Je respecterai la loi. Vous l'avez votée et je considère
indiscutable de respecter cette loi.
Je voudrais en venir au fond pour traiter d'une question qui agite beaucoup
l'université et qui vous agite beaucoup, et je la pose dans le contexte
des états généraux de l'université. Je viendrai
naturellement devant les commissions et devant le Sénat pour en parler.

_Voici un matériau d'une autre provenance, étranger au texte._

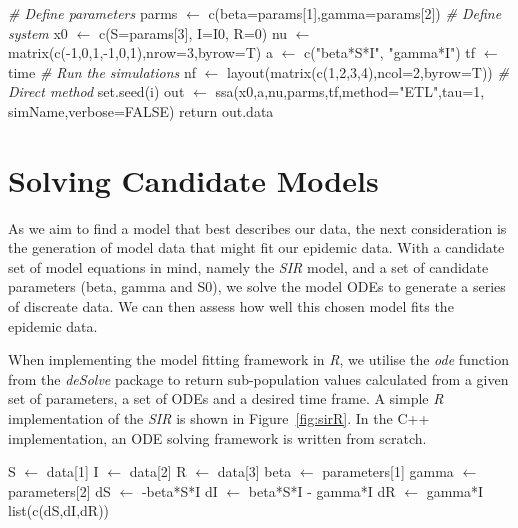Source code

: \begin{algorithm}
  \begin{algorithmic}
    \State \emph{\# Define parameters}
    \State parms $\gets$ c(beta=params[1],gamma=params[2])
    \State
    \State \emph{\# Define system}
    \State x0 $\gets$ c(S=params[3], I=I0, R=0) 
    \State nu $\gets$ matrix(c(-1,0,1,-1,0,1),nrow=3,byrow=T)
    \State a  $\gets$ c("beta*S*I", "gamma*I")  
    \State tf $\gets$ time 
    \State
    \State \emph{\# Run the simulations}
    \State nf $\gets$ layout(matrix(c(1,2,3,4),ncol=2,byrow=T))
    \State
    \State \emph{\# Direct method}
    \State set.seed(i)
    \State out $\gets$ ssa(x0,a,nu,parms,tf,method="ETL",tau=1,
    simName,verbose=FALSE)
    \State return out.data
\EndFunction
       
 
\end{algorithmic}
\end{algorithm}


\section{Solving Candidate Models}
As we aim to find a model that best describes our data, the next
consideration is the generation of model data that might fit our
epidemic data. With a candidate set of model equations in mind,
namely the \emph{SIR} model, and a set of candidate parameters (beta,
gamma and S0), we solve the model ODEs to generate a series of
discreate data. We can then assess how well this chosen model fits the
epidemic data.

When implementing the model fitting
framework in \emph{R}, we utilise the \emph{ode} function from the
\emph{deSolve} package to return sub-population values calculated from a
given set of parameters, a set of ODEs and a desired time frame. A
simple \emph{R} implementation of the \emph{SIR} is shown in
Figure~\ref{fig:sirR}. In the C++ implementation, an ODE solving
framework is written from scratch.

\begin{algorithm}
\label{fig::sirR}
\begin{algorithmic}
  \State S $\gets$ data[1]
  \State I $\gets$ data[2]
  \State R $\gets$ data[3]
  \State
  \State beta $\gets$ parameters[1]
  \State gamma $\gets$ parameters[2]
  \State
  \State dS $\gets$ -beta*S*I
  \State dI $\gets$ beta*S*I - gamma*I
  \State dR $\gets$ gamma*I
  \State
  \State list(c(dS,dI,dR))
  \EndFunction
\end{algorithmic}
\end{algorithm}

Tout le monde constate qu'il n'y a de développement que s'il y a une
offre d'enseignement supérieure présente, accessible, qui mette
à égalité avec d'autres zones du territoire. Mais la
question est celle-ci : peut-on disséminer l'université ? Et
comme l'université n'est pas seulement de l'enseignement mais de la
recherche, ce n'est pas seulement de la distribution de savoir, mais aussi de
la création de savoir. Est-ce qu'on ne se heurte pas à un
problème de taille critique, de seuil critique au-dessous duquel
l'université n'existe pas ?
J'invite à poser ce problème en termes de recherche autant qu'en
termes d'enseignement. Je le dis d'autant plus que, si mon information est
exacte, les unités délocalisées qui s'occupent uniquement
d'enseignement obtiennent de bons résultats. Mais à terme, la
mise en question ou l'absence de recherche est naturellement quelque chose qui
atteint au principe même d'une université, de son fonctionnement,
de son équilibre, de son rayonnement dans le futur.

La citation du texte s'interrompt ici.